## [Try it]
Please copy the lines below, exactly as they are, from the one with "# ADVENTURE TIME" through the one with "Turkish & English", and leave out the pictures.

Collected data
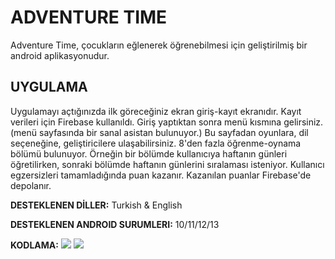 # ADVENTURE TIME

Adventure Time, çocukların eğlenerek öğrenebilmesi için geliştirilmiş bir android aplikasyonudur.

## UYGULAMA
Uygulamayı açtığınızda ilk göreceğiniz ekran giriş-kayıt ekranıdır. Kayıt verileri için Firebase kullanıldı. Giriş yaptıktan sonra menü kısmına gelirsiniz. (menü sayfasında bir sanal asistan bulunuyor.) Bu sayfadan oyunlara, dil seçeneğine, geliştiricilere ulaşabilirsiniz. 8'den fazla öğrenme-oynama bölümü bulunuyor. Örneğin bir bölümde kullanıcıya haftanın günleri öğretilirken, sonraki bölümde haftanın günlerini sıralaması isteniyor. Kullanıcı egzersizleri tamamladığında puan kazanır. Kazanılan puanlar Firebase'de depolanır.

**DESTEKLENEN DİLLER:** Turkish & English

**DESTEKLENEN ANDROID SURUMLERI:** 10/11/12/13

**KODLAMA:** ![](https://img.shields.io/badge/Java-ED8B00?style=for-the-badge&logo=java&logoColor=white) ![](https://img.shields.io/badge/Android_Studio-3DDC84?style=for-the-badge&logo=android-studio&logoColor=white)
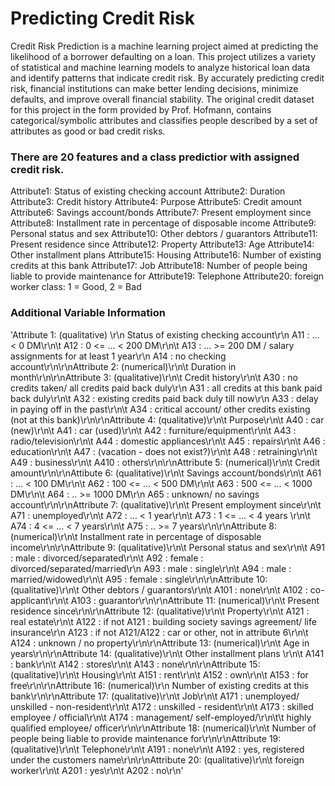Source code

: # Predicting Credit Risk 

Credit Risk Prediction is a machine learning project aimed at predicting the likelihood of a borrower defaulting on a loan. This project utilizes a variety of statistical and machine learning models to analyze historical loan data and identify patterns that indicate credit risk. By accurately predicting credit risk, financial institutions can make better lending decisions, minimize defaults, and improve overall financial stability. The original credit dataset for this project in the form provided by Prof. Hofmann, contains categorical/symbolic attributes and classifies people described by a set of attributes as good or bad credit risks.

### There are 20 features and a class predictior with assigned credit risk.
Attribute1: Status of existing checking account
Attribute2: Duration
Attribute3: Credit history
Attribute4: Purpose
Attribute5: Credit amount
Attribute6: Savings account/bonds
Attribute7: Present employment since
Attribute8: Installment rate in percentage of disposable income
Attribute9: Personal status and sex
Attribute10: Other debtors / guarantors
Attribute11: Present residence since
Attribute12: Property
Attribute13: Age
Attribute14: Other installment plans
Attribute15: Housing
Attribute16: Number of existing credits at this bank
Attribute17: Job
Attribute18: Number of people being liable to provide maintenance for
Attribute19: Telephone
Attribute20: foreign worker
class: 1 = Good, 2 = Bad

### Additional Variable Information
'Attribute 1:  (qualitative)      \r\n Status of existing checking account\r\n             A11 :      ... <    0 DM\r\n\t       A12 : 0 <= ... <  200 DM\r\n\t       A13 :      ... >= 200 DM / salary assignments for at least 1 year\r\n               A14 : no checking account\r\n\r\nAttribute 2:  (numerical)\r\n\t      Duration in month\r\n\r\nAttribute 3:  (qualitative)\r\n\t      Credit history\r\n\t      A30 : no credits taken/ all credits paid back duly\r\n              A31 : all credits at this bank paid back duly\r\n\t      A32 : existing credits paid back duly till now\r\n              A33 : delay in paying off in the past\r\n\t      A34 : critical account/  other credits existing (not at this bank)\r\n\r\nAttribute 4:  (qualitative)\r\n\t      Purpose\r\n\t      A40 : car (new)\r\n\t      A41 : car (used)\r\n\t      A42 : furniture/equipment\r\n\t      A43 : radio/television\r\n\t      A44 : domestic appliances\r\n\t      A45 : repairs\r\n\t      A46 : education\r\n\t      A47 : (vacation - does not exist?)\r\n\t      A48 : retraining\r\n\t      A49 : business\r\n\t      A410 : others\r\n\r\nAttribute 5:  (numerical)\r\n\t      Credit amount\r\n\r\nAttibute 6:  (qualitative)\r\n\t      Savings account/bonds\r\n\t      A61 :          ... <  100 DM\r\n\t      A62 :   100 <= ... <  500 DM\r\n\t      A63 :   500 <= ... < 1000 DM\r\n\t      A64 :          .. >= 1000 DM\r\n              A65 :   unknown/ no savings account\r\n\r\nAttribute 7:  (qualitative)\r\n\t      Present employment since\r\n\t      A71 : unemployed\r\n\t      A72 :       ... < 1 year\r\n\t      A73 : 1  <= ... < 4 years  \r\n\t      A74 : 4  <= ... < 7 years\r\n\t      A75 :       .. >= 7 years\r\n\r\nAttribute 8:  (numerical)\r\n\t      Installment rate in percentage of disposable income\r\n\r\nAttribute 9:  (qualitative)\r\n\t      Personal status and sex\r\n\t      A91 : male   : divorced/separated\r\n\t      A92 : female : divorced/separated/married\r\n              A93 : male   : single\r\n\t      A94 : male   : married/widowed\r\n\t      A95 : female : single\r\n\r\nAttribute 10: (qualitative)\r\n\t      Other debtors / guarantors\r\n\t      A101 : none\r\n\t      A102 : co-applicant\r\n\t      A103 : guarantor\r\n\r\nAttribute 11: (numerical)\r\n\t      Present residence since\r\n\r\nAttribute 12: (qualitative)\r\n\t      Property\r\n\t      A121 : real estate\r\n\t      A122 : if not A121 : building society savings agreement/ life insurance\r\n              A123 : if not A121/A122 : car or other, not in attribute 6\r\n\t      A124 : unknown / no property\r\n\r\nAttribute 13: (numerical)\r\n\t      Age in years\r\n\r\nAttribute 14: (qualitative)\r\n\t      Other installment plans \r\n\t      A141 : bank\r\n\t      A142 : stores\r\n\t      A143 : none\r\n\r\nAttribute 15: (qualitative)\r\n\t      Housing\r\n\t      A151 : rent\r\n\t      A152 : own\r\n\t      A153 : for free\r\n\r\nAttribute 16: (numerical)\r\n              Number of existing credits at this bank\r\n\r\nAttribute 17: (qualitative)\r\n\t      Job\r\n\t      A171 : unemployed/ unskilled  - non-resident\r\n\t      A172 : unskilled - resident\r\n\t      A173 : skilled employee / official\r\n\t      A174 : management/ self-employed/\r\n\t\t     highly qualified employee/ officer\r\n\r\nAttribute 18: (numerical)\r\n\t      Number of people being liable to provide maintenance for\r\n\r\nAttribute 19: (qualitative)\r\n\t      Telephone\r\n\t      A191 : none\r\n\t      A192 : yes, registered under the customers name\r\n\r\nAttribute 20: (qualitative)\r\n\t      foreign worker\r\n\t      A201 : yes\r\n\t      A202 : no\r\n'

--

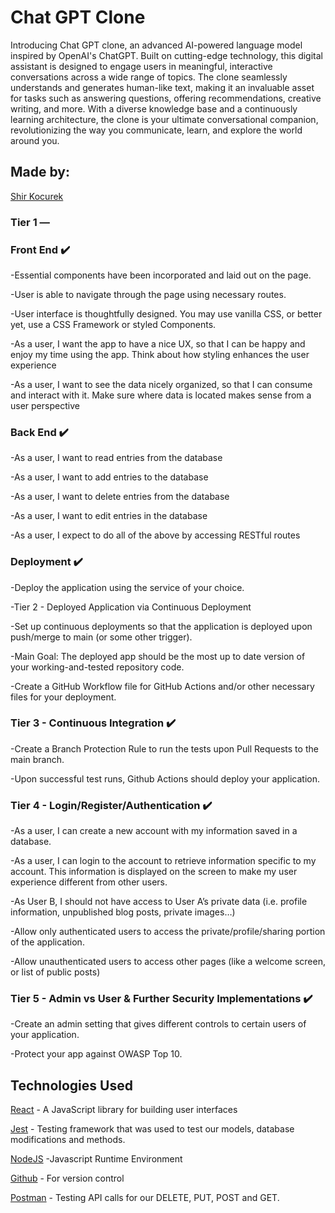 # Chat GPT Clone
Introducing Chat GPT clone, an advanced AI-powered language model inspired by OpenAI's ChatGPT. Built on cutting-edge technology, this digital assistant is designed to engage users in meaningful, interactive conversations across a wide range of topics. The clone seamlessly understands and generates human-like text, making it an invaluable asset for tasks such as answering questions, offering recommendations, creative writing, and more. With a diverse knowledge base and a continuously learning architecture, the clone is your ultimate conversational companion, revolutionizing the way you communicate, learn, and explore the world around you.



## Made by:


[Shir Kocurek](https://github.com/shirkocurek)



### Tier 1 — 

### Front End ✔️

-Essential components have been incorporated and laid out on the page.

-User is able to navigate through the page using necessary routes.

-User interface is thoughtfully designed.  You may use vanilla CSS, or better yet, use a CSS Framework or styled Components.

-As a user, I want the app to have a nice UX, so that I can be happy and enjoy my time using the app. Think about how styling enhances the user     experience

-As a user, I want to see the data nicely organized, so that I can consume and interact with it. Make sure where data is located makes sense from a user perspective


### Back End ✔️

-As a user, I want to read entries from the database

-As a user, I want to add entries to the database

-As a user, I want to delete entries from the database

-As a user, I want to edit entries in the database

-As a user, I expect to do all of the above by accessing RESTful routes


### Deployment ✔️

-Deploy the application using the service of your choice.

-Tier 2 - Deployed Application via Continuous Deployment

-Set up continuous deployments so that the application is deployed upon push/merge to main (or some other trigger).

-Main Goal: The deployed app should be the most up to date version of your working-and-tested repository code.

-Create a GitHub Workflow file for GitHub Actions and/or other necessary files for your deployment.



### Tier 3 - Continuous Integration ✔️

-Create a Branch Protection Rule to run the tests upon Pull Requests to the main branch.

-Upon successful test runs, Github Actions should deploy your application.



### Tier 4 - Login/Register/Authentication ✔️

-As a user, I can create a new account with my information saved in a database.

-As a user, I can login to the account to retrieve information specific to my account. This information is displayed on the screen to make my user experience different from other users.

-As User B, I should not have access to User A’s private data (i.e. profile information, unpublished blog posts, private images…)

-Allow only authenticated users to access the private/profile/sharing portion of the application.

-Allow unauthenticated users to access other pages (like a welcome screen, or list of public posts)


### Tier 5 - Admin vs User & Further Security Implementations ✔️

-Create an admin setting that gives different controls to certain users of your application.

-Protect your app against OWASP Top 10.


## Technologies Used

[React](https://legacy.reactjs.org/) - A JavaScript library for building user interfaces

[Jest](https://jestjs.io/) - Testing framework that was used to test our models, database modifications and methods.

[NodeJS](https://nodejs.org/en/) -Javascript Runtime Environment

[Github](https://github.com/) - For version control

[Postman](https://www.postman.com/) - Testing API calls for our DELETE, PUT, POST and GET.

## [Output for this exercise]
 # ADVENTURE TIME

Adventure Time, çocukların eğlenerek öğrenebilmesi için geliştirilmiş bir android aplikasyonudur.

## UYGULAMA
Uygulamayı açtığınızda ilk göreceğiniz ekran giriş-kayıt ekranıdır. Kayıt verileri için Firebase kullanıldı. Giriş yaptıktan sonra menü kısmına gelirsiniz. (menü sayfasında bir sanal asistan bulunuyor.) Bu sayfadan oyunlara, dil seçeneğine, geliştiricilere ulaşabilirsiniz. 8'den fazla öğrenme-oynama bölümü bulunuyor. Örneğin bir bölümde kullanıcıya haftanın günleri öğretilirken, sonraki bölümde haftanın günlerini sıralaması isteniyor. Kullanıcı egzersizleri tamamladığında puan kazanır. Kazanılan puanlar Firebase'de depolanır.

**DESTEKLENEN DİLLER:** Turkish & English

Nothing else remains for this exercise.